Saved data entries:
☆ ☆ ☆ ☆
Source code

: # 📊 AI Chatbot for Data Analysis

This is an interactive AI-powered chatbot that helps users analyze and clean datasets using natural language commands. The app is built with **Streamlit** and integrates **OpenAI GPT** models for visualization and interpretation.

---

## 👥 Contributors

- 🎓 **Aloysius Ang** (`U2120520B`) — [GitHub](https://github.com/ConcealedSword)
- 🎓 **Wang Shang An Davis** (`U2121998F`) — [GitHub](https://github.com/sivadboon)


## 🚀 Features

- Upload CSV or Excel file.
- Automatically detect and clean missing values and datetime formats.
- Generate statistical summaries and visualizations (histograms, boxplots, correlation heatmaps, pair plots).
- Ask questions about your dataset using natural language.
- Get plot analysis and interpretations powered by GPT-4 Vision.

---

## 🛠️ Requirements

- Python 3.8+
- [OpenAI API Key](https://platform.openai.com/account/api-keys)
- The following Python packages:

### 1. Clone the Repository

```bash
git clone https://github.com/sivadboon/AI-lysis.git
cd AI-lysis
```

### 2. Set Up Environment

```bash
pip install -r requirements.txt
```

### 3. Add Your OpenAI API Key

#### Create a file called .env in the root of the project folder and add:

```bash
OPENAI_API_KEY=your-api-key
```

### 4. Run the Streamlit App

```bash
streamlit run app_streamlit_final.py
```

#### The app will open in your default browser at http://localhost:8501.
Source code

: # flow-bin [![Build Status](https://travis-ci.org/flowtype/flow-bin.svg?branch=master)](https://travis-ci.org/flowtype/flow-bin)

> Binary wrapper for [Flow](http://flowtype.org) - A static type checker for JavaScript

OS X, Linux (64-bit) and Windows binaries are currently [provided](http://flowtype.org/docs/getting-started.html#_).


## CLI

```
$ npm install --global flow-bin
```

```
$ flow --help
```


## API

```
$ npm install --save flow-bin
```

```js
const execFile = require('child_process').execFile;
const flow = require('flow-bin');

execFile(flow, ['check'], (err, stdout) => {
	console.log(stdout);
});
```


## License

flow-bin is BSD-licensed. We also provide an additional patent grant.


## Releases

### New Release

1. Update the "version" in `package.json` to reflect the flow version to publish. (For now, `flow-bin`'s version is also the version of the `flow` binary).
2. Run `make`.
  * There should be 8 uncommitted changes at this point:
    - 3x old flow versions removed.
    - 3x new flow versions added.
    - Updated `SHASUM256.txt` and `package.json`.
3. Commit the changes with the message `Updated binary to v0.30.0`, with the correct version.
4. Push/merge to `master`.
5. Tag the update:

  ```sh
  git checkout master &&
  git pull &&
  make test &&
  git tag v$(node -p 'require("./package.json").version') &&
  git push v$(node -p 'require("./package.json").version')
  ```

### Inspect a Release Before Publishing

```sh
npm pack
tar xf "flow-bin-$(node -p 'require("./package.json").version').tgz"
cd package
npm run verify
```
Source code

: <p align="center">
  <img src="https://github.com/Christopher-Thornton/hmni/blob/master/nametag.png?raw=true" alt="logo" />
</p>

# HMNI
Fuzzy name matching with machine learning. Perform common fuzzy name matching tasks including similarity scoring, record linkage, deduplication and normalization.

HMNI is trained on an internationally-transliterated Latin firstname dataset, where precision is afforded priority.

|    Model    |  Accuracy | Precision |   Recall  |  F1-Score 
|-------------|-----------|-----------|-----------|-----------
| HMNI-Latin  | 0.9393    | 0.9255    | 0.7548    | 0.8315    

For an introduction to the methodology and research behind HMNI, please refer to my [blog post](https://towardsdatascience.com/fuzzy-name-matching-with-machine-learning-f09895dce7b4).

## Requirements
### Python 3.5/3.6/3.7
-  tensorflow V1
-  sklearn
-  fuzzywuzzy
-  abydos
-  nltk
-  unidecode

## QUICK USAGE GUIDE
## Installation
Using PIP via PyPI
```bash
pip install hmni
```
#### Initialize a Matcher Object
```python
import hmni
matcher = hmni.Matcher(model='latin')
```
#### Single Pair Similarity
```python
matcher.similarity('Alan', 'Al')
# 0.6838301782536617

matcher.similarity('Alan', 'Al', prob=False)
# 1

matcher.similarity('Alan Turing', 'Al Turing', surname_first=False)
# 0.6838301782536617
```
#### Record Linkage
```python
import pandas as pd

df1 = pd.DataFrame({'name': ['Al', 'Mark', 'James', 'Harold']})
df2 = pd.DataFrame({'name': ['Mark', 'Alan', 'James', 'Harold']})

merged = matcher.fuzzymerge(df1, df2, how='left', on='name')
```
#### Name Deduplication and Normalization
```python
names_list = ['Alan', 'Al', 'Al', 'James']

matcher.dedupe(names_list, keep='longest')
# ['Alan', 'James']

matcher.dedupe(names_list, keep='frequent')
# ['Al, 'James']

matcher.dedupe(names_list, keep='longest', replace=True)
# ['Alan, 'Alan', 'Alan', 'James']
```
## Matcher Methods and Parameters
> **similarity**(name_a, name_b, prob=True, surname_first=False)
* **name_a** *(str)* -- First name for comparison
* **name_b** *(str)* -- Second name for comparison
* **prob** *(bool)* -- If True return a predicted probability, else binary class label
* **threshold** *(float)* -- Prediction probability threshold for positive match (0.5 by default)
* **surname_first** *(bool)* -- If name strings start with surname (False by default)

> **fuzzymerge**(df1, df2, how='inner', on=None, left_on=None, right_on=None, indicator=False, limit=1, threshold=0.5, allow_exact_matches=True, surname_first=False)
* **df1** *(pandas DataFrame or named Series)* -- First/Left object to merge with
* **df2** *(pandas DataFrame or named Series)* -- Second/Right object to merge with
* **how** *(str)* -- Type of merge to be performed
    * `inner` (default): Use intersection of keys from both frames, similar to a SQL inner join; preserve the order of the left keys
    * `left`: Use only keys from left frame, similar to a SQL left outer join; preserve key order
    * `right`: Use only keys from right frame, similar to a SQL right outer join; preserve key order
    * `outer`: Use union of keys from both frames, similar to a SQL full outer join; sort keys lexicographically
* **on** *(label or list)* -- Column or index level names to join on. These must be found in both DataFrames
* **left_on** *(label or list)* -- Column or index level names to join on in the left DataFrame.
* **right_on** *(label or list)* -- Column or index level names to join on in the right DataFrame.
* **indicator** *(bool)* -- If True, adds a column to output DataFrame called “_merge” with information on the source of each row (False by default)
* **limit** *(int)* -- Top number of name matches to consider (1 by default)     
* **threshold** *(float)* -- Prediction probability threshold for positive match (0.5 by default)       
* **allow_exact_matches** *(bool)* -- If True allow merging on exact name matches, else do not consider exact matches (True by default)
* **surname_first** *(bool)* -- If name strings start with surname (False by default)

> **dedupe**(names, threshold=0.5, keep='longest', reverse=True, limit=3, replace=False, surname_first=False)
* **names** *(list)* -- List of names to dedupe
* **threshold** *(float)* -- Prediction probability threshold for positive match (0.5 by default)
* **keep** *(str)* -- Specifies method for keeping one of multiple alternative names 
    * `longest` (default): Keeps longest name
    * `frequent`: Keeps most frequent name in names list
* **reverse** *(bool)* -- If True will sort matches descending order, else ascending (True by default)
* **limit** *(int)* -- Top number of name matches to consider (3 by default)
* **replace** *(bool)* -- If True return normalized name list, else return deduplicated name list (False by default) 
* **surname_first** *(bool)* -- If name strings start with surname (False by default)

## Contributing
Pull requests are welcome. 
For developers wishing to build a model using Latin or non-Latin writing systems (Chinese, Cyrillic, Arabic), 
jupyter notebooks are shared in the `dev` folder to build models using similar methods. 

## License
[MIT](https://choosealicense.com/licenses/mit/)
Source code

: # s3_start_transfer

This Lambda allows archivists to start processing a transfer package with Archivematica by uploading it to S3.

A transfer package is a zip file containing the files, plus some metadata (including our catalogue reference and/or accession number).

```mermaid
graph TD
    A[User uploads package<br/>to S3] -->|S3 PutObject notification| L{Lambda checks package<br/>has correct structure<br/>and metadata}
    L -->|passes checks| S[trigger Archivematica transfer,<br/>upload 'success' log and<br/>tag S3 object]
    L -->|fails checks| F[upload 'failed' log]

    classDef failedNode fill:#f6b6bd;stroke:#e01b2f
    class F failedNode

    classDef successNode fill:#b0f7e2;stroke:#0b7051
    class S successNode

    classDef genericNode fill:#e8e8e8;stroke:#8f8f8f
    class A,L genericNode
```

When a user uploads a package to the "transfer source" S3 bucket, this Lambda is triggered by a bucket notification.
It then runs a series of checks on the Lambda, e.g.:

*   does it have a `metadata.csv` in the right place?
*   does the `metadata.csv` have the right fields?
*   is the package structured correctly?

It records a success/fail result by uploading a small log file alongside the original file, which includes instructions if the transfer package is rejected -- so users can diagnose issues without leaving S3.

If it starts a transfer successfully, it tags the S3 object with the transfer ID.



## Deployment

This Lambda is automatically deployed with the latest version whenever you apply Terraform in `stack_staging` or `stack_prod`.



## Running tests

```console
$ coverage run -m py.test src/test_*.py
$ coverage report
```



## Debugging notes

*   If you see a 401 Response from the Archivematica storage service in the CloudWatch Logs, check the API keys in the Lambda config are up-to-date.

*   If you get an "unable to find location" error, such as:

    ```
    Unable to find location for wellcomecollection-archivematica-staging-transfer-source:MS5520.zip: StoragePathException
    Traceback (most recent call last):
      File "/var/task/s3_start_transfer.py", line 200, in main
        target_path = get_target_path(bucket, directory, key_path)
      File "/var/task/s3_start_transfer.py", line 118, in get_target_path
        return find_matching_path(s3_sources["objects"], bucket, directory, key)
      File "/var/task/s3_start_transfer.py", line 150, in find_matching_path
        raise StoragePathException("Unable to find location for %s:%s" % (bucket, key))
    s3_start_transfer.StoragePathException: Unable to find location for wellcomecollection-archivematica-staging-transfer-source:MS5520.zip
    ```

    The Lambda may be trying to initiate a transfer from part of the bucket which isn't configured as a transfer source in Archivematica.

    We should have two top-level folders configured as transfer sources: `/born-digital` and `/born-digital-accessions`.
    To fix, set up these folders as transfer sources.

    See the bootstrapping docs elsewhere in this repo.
☆ ☆ ☆ ☆
Exercise instructions
Your answer consists solely of the lines from the top of the records above through the line that contains "- 🎓 **Aloysius", each echoed exactly.

Answer to this task
Source code

: # 📊 AI Chatbot for Data Analysis

This is an interactive AI-powered chatbot that helps users analyze and clean datasets using natural language commands. The app is built with **Streamlit** and integrates **OpenAI GPT** models for visualization and interpretation.

---

## 👥 Contributors

- 🎓 **Aloysius Ang** (`U2120520B`) — [GitHub](https://github.com/ConcealedSword)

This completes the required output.